→ **Task**
Take the lines below between the one holding "various background conditions." and the one holding "- Jupyter Notebook", inclusive, and copy them exactly. Add nothing.
┄┄┄┄┄┄┄┄┄┄
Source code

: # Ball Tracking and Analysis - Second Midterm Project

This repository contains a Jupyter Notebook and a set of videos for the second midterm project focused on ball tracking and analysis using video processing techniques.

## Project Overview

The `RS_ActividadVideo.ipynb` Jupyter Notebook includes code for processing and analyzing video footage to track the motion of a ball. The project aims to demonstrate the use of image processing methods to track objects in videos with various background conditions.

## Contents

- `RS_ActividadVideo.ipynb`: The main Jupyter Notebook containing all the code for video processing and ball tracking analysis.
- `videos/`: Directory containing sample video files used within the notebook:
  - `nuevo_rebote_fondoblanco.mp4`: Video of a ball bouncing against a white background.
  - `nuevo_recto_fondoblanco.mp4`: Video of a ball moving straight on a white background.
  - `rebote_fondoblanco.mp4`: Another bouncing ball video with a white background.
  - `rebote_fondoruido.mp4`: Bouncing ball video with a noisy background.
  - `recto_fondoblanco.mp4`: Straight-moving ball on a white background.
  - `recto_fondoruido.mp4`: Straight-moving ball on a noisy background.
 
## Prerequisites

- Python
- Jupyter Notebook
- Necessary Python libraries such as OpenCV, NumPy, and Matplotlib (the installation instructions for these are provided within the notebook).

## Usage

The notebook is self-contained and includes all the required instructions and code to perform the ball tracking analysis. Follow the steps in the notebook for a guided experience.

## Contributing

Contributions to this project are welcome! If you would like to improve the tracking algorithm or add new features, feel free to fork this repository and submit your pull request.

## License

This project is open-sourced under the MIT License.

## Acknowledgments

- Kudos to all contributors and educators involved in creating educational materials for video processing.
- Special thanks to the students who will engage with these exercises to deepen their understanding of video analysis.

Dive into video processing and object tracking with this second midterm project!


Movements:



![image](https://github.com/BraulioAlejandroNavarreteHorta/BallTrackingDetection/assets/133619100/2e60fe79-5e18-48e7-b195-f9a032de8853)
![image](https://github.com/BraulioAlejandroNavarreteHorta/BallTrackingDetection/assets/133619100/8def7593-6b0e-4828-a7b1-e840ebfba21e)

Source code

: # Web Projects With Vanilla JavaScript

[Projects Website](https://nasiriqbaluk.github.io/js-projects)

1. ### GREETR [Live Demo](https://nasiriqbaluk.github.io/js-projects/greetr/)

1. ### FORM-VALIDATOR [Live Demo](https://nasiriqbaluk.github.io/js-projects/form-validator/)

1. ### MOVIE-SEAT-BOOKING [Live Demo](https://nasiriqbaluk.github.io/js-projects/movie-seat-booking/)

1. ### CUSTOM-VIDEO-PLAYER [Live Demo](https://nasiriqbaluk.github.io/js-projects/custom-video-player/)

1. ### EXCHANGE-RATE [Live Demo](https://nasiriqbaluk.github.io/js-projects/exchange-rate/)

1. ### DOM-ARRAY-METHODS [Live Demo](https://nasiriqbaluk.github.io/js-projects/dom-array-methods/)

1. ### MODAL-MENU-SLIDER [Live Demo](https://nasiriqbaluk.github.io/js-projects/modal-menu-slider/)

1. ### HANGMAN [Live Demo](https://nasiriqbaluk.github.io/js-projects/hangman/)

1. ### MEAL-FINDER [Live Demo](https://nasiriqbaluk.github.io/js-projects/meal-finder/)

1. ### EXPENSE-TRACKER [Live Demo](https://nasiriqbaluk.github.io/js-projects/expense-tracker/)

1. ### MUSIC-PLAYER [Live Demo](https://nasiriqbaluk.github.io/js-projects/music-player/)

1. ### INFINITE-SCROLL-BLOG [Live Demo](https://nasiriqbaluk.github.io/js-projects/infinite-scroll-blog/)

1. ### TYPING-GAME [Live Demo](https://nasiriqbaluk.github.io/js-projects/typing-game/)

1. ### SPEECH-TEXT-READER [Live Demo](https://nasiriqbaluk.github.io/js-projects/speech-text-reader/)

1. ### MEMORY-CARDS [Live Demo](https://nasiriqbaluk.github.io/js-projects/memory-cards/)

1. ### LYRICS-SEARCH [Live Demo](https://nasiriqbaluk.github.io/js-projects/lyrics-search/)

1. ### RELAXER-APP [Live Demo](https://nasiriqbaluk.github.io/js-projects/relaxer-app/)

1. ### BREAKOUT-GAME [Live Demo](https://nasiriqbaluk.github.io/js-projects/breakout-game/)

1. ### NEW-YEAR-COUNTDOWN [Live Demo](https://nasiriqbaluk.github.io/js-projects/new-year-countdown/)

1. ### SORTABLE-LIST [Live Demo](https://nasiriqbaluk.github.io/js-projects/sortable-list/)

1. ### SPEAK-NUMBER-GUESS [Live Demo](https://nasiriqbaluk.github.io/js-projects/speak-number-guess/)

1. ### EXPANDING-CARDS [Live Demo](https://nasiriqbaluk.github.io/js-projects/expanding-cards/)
┄┄┄┄┄┄┄┄┄┄
→ **Expected answer**
The `RS_ActividadVideo.ipynb` Jupyter Notebook includes code for processing and analyzing video footage to track the motion of a ball. The project aims to demonstrate the use of image processing methods to track objects in videos with various background conditions.

## Contents

- `RS_ActividadVideo.ipynb`: The main Jupyter Notebook containing all the code for video processing and ball tracking analysis.
- `videos/`: Directory containing sample video files used within the notebook:
  - `nuevo_rebote_fondoblanco.mp4`: Video of a ball bouncing against a white background.
  - `nuevo_recto_fondoblanco.mp4`: Video of a ball moving straight on a white background.
  - `rebote_fondoblanco.mp4`: Another bouncing ball video with a white background.
  - `rebote_fondoruido.mp4`: Bouncing ball video with a noisy background.
  - `recto_fondoblanco.mp4`: Straight-moving ball on a white background.
  - `recto_fondoruido.mp4`: Straight-moving ball on a noisy background.
 
## Prerequisites

- Python
- Jupyter Notebook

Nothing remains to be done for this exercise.